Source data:
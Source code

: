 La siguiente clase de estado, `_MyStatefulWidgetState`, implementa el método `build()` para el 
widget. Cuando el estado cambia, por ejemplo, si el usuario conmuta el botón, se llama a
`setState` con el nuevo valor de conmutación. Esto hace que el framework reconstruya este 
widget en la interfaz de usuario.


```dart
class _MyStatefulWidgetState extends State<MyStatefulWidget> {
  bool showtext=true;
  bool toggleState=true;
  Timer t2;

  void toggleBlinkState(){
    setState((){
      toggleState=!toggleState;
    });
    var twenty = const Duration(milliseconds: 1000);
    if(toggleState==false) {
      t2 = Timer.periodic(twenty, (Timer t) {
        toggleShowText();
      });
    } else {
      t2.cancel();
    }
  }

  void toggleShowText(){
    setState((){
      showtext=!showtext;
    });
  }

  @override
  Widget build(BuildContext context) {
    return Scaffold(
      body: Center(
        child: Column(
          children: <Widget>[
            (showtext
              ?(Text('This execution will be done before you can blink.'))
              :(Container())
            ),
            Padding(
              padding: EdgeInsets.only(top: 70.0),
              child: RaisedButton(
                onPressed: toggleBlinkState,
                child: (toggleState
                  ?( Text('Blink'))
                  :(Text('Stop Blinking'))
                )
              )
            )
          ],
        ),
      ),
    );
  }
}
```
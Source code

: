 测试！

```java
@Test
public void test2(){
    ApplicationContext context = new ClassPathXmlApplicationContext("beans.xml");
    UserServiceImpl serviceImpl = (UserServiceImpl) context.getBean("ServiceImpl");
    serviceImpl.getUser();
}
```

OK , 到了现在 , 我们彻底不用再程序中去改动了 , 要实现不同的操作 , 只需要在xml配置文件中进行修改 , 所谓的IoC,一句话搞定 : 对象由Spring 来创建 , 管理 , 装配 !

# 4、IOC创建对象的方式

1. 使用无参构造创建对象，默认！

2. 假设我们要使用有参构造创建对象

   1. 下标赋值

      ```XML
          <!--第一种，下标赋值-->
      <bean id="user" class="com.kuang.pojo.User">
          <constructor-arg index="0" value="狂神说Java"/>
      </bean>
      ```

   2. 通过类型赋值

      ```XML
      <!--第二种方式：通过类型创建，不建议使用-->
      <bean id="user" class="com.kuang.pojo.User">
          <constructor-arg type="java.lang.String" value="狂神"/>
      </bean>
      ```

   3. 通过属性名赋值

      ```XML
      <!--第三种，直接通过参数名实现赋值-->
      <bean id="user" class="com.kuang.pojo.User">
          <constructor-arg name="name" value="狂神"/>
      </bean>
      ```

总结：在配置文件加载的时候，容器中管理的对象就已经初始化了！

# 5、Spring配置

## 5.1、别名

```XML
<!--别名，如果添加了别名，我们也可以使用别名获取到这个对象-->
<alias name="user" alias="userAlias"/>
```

DIRECTIONS:
Scan the entries above, and wherever a line holds the string "value", copy it.

COMPLETED TASK:
          <constructor-arg index="0" value="狂神说Java"/>
          <constructor-arg type="java.lang.String" value="狂神"/>
          <constructor-arg name="name" value="狂神"/>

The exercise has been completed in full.